Fine-tuning with LLaMA Factory on TIR

LLaMA Factory is a simple, easy-to-use, and efficient large-scale language model (Large Language Model) training and fine-tuning platform. Through LLaMA Factory, it is possible to complete the fine-tuning of hundreds of pre-training models locally without writing any codes.

Getting Started

1. Go to TIR
2. Create or Select a project
3. Create a GPU Node and open Jupyter labs. Refer to Creating a Node on TIR
4. Follow the steps below to set up your notebook for using LLaMA Factory.

Step 1: Installing dependencies

The first step is to install all the necessary dependencies for using LLaMA Factory.

%cd ~/
%rm -rf LLaMA-Factory
!git clone https://github.com/hiyouga/LLaMA-Factory.git
%cd LLaMA-Factory
%ls
!pip install -e .[torch,bitsandbytes]

!pip install bitsandbytes

Step 2: Check GPU environment

Verify the availability of CUDA to ensure that your system can leverage GPU for the fine-tuning process.

import torch
try:
    assert torch.cuda.is_available() is True
except AssertionError:
    print("Please set up a GPU before using LLaMA factory")

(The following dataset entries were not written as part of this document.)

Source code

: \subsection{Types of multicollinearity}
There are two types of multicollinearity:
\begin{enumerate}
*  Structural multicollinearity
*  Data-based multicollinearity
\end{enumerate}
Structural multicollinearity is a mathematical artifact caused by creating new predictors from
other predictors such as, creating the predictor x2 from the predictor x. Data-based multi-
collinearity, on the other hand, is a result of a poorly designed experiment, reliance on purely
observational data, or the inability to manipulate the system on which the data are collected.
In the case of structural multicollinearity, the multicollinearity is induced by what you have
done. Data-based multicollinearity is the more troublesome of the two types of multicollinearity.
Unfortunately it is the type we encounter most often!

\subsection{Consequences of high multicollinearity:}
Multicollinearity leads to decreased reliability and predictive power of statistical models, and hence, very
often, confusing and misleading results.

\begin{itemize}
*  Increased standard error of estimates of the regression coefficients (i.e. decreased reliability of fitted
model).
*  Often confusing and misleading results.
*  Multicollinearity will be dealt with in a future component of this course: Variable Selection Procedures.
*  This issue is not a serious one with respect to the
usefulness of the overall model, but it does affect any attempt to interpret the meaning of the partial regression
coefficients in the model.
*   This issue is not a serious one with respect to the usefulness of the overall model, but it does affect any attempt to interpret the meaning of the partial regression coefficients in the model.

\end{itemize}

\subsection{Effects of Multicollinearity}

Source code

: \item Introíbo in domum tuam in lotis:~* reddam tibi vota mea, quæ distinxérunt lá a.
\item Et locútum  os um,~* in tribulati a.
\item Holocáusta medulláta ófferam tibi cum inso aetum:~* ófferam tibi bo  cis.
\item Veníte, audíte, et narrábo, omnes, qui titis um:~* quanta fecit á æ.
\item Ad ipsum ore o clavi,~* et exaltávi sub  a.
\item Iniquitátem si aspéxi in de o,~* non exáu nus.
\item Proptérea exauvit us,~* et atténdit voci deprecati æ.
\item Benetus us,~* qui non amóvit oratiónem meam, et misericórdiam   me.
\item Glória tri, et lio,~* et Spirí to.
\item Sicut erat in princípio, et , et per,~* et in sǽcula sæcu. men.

Step 3: Set number of GPUs to be used in Fine-tuning

Next, configure the number of GPUs to be used for fine-tuning. This step ensures that your training process is optimized according to the available hardware resources, potentially accelerating the fine-tuning process and improving performance.

# Here, n = (number of GPUs - 1)
!export CUDA_VISIBLE_DEVICES=0,1 ... n

LlaMa Factory Command Line Interface

LLaMA Factory offers a command-line interface (CLI) that simplifies the model fine-tuning process. In this tutorial, we'll utilize this CLI to fine-tune the Llama-3 model.

Here are some frequently used commands to help you get started:

To fine-tune a model based on the specified arguments:

llamafactory-cli train <file_path>

To merge LoRA adapters:

llamafactory-cli export <file_path>

To evaluate your fine-tuned model:

llamafactory-cli eval <file_path>

To infer your fine-tuned model:

llamafactory-cli chat <file_path>

Quickstart

LLaMA-Factory provides some examples using which you can fine-tune models.

You can use the following 3 commands to run LoRA fine-tuning, inference and merging of the Llama3-8B-Instruct model, respectively.

llamafactory-cli train examples/train_lora/llama3_lora_sft.yaml
llamafactory-cli chat examples/inference/llama3_lora_sft.yaml
llamafactory-cli export examples/merge_lora/llama3_lora_sft.yaml

Fine-tuning using CLI using Custom Arguments

The following steps will guide you through fine-tuning the Llama-3-8B-Instruct model using LLaMA-Factory with your custom arguments.

Step 1: Update Identity Dataset

Next, you'll need to update the Identity Dataset to incorporate more specific or personalized details. This customization ensures that the dataset reflects relevant and tailored information for your model's fine-tuning needs.

import json

%cd ~/LLaMA-Factory/

NAME = "Llama-3"
AUTHOR = "LLaMA Factory"

with open("data/identity.json", "r", encoding="utf-8") as f:
dataset = json.load(f)

for sample in dataset:
sample["output"] = sample["output"].replace("{{"+ "name" + "}}", NAME).replace("{{"+ "author" + "}}", AUTHOR)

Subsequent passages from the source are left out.